B. What antibiotic/s is/are recommended for prophylaxis in uncomplicated appendicitis and what is the appropriate
dose and route of administration?
 The following antibiotics are recommended for prophylaxis in uncomplicated appendicitis:
 Cefoxitin 2 gms IV single dose (Adults)
 Cefoxitin 40mg/kg single dose (Children)
 Alternative agents:
 Ampicillin-sulbactam
o 1.5 – 3 grams IV single dose (Adults)
o 75 mg/kg IV single dose (Children)
 Amoxicillin-clavulanate
o 1.2 – 2.4 gram IV single dose (Adults)
o 45 mg/kg IV single dose (Children)
 For patients with allergy to beta-lactam antibiotics:
 Gentamycin 80 – 120 mg IV single dose plus Clindmycin 600 mg IV single dose (Adults)
 Gentamycin 2.5 mg/kg IV single dose plus CLindamycin 7.5 – 10 mg/kg IV single dose (Children)
C. What antibiotic/s is/are recommended for the treatment of complicated appendicitis and what is the appropriate
dose, route and duration of administration?
 The recommended antibiotics for therapy of complicated appendicitis in adults are
o Ertapenem 1 gm IV every 24 hours
o Tazobactam-piperacillin 3.375 grams IV every 6 hours or 4.5 grams IV every 8 hours.
 For adults with beta-lactam allergy:
o Ciprofloxacin 400 mg IV every 12 hours plus Metronidazole 500 mg IV every 6 hours
 The recommended antibiotic for therapy of complicated appendicitis in pediatric patients is
o Ticarcillin-Clavulanic acid 75 mg/kg IV every 6 hours.

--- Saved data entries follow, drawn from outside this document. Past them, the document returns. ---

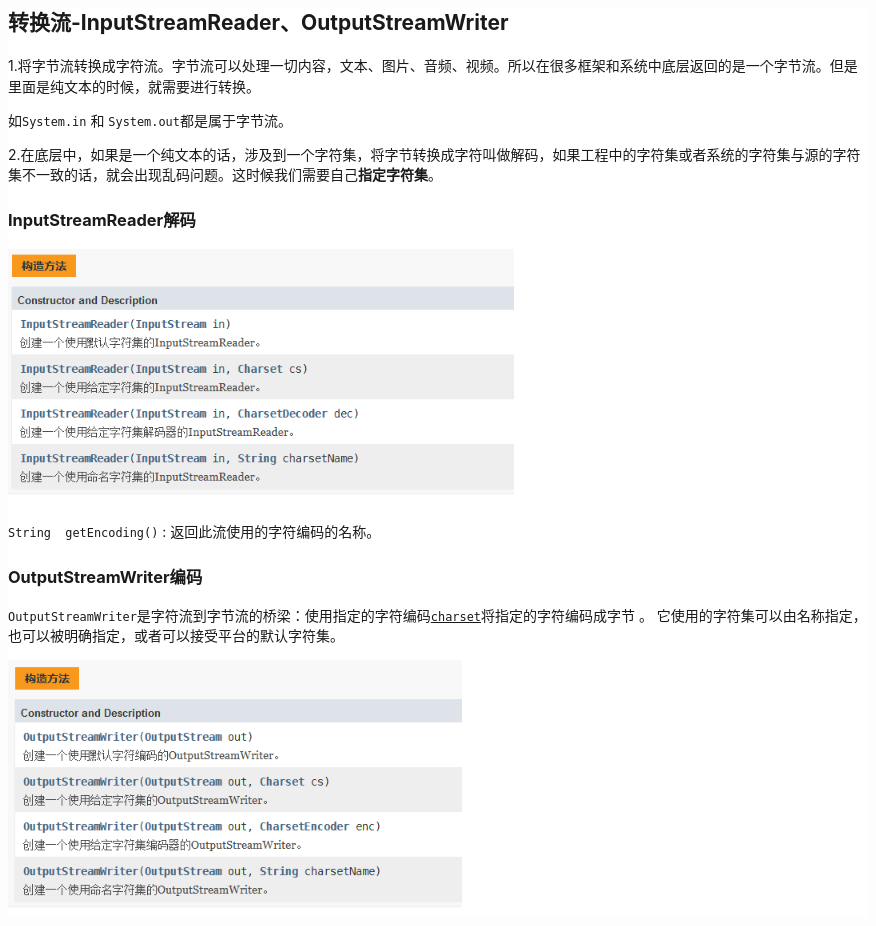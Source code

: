 

## 转换流-InputStreamReader、OutputStreamWriter

1.将字节流转换成字符流。字节流可以处理一切内容，文本、图片、音频、视频。所以在很多框架和系统中底层返回的是一个字节流。但是里面是纯文本的时候，就需要进行转换。

如`System.in` 和 `System.out`都是属于字节流。

2.在底层中，如果是一个纯文本的话，涉及到一个字符集，将字节转换成字符叫做解码，如果工程中的字符集或者系统的字符集与源的字符集不一致的话，就会出现乱码问题。这时候我们需要自己**指定字符集**。

### InputStreamReader解码

<img src="Java之IO流/1582006048234.png" alt="1582006048234" style="zoom:80%;" />

`String  getEncoding()` : 返回此流使用的字符编码的名称。

### OutputStreamWriter编码

`OutputStreamWriter`是字符流到字节流的桥梁：使用指定的字符编码[`charset`](../../java/nio/charset/Charset.html)将指定的字符编码成字节 。  它使用的字符集可以由名称指定，也可以被明确指定，或者可以接受平台的默认字符集。 

<img src="Java之IO流/1582006804461.png" alt="1582006804461" style="zoom:80%;" />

 For children with beta-lactam allergy:
o Gentamicin 5 mg/kg IV every 24 hours plus Clindamycin 7.5 – 10 mg/kg IV every 6 hours.
 For gangrenous appendicitis, the recommended form of management is to treat in the same manner as
uncomplicated appendicitis.
 The duration of therapy may vary depending on the clinician’s assessment after the operation. The therapy
may be maintained for 5-7 days. Sequential therapy to oral antibiotics may be considered when
gastrointestinal function has returned.
 The absence of fever 24 hours (temperature < 38 C), the ability to tolerate oral intake, and a normal WBC
count with 3 percent or less band forms are useful parameters for the discontinuation of antibiotic therapy.
 Should gram stain and culture and sensitivity be routinely done?
o Gram stain and culture with sensitivity testing of intra-operative specimens (purulent peritoneal fluid
or tissue) should not be routinely performed except in high-risk and immune-compromised patients
 How should localized peritonitis ne managed?
o No necrotic tissue or purulent material should be left behind as much as possible. General peritoneal
lavage is not recommended for localized peritonitis. Intra-perironeal drain, while most useful in
patients with a well-established and localized abscess cavity, should be selectively utilized.
 What is the appropriate method of wound closure in patients with complicated appendicitis?
o The incision may be closed primarily in patients with complicated appendicitis.
 What is the optimal timing of surgery for patients with periappendiceal abscess?
o A patient with a peri-appendiceal abscess should undergo surgery as soon as the diagnosis is made.